Overview of violence to self and others during the first episode of psychosis.

St Vincent's Hospital, Darlinghurst, New South Wales, Australia.
The Journal of Clinical Psychiatry (Impact Factor: 5.81). 05/2012; 73(5):e580-7. DOI: 10.4088/JCP.11r07036
Source: PubMed

ABSTRACT We aimed to review the evidence for an association between the first episode of psychosis and violence and to consider the possible explanations for this association and the implications for clinicians and service providers.
We searched for published studies in English describing an association between violence and first-episode psychosis using the subject headings, key words, abstracts, and titles in PubMed/MEDLINE from 1970 to 2010, using the terms first-episode schizophrenia OR first-episode psychosis OR early schizophrenia AND suicide OR self harm OR suicide attempt OR homicide OR violence.

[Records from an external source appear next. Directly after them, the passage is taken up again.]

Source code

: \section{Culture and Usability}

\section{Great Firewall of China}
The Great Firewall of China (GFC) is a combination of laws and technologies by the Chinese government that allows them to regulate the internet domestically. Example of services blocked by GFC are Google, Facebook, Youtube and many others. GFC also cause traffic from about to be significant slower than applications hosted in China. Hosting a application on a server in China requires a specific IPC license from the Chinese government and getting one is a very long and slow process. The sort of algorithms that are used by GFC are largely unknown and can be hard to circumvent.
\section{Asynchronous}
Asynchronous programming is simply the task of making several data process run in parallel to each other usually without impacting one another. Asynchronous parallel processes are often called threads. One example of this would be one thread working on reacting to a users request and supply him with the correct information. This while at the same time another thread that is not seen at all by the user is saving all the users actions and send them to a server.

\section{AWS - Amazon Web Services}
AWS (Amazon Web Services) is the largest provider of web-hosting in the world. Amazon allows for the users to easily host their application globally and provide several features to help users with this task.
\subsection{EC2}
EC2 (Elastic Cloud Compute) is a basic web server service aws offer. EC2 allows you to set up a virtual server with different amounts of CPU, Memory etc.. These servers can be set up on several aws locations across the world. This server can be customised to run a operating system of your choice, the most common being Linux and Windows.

We identified 20 studies reporting data on violent suicide attempts, self-mutilation, minor violence, severe nonlethal interpersonal violence, or homicide in first-episode and previously treated psychosis.
The number of people committing acts of violence prior to initial treatment for psychosis and after initial treatment was extracted from the relevant studies.

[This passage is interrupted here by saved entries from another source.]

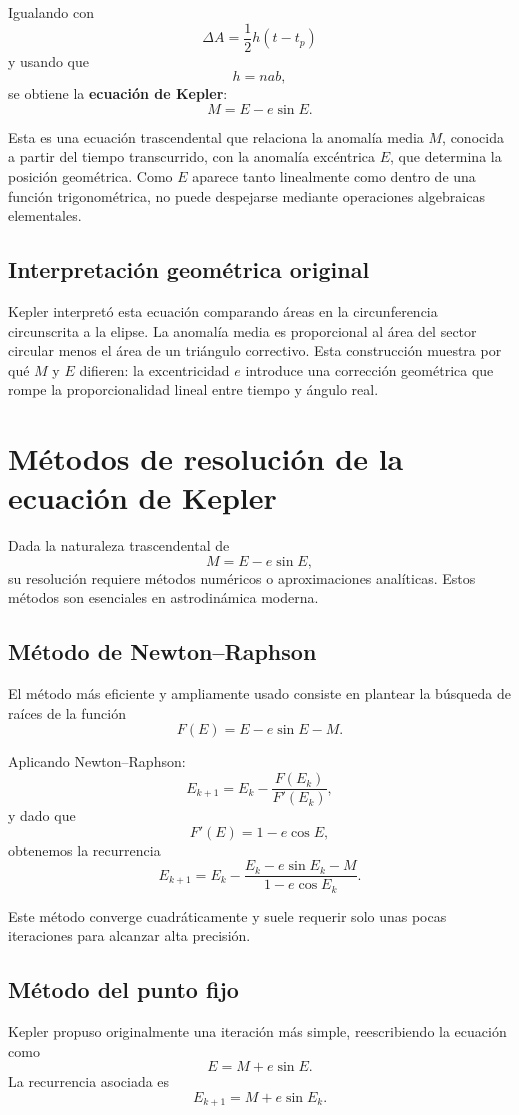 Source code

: Igualando con
\[
\Delta A = \frac{1}{2}h(t-t_p)
\]
y usando que
\[
 h = nab,
\]
se obtiene la \textbf{ecuación de Kepler}:
\[
 M = E - e\sin E.
\]

Esta es una ecuación trascendental que relaciona la anomalía media \(M\), conocida a partir del tiempo transcurrido, con la anomalía excéntrica \(E\), que determina la posición geométrica. Como \(E\) aparece tanto linealmente como dentro de una función trigonométrica, no puede despejarse mediante operaciones algebraicas elementales.

\subsection{Interpretación geométrica original}
Kepler interpretó esta ecuación comparando áreas en la circunferencia circunscrita a la elipse. La anomalía media es proporcional al área del sector circular menos el área de un triángulo correctivo. Esta construcción muestra por qué \(M\) y \(E\) difieren: la excentricidad \(e\) introduce una corrección geométrica que rompe la proporcionalidad lineal entre tiempo y ángulo real.

\section{Métodos de resolución de la ecuación de Kepler}
Dada la naturaleza trascendental de
\[
 M = E - e\sin E,
\]
su resolución requiere métodos numéricos o aproximaciones analíticas. Estos métodos son esenciales en astrodinámica moderna.

\subsection{Método de Newton--Raphson}
El método más eficiente y ampliamente usado consiste en plantear la búsqueda de raíces de la función
\[
 F(E) = E - e\sin E - M.
\]

Aplicando Newton--Raphson:
\[
 E_{k+1} = E_k - \frac{F(E_k)}{F'(E_k)},
\]
y dado que
\[
 F'(E) = 1 - e\cos E,
\]
obtenemos la recurrencia
\[
 E_{k+1} = E_k - \frac{E_k - e\sin E_k - M}{1 - e\cos E_k}.
\]

Este método converge cuadráticamente y suele requerir solo unas pocas iteraciones para alcanzar alta precisión.

\subsection{Método del punto fijo}
Kepler propuso originalmente una iteración más simple, reescribiendo la ecuación como
\[
 E = M + e\sin E.
\]
La recurrencia asociada es
\[
 E_{k+1} = M + e\sin E_k.
\]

The proportion of people found to be in the first episode of psychosis at the time of an act of violence was compared to the expected ratio of first-episode to previously treated patients. A substantial proportion of psychotic patients examined after violent suicide attempts (49%), major self-mutilation (54%), homicide (39%), and assault resulting in serious injury (38%) are in their first episode of psychosis. Moreover, a substantial proportion of first-episode patients commit an act of less serious violence or attempt suicide prior to initial treatment.
The findings support the need for early intervention and community-wide programs to reduce the duration of untreated psychosis.